==== DATA ====
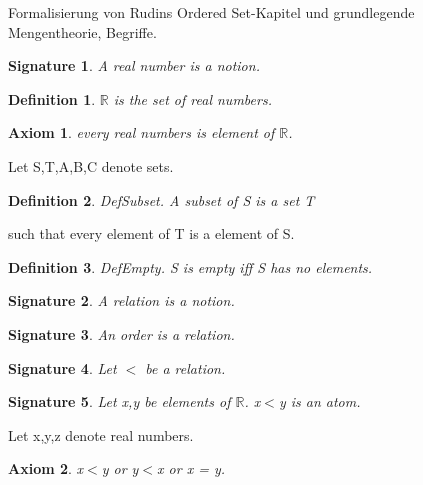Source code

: \documentclass{article}
\newenvironment{forthel}{\begin{leftbar}}{\end{leftbar}}
\newtheorem{axiom}{Axiom}
\newtheorem{definition}{Definition}
\newtheorem{signature}{Signature}
\begin{document}
Formalisierung von Rudins Ordered Set-Kapitel und grundlegende Mengentheorie, Begriffe.

\begin{forthel}
[set/-s] [element/-s] [belong/-s] [subset/-s] [relation/-s] [number/-s]

\begin{signature} A real number is a notion.

\end{signature}
\begin{definition} $\mathbb{R}$ is the set of real numbers. 

\end{definition}
\begin{axiom} every real numbers is element of $\mathbb{R}$.

\end{axiom}


Let S,T,A,B,C denote sets.

\begin{definition} DefSubset.   A subset of S is a set T

\end{definition}
such that every element of T is a element of S.

\begin{definition} DefEmpty.    S is empty iff S has no elements.

\end{definition}

\begin{signature} A relation is a notion.

\end{signature}

\begin{signature} An order is a relation.

\end{signature}

\begin{signature}Let $<$ be a relation.

\end{signature}

\begin{signature} Let x,y be elements of $\mathbb{R}$. x$<$y is an atom.

\end{signature}

Let x,y,z denote real numbers.

\begin{axiom} x$<$y or y$<$x or x = y.


\end{axiom}
\end{forthel}
\end{document}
====
→ **ACTION ITEM**: Copy each line from the entries above that has the word "elements" in it.

→ **ANSWER SECTION**:
\begin{definition} DefEmpty.    S is empty iff S has no elements.
\begin{signature} Let x,y be elements of $\mathbb{R}$. x$<$y is an atom.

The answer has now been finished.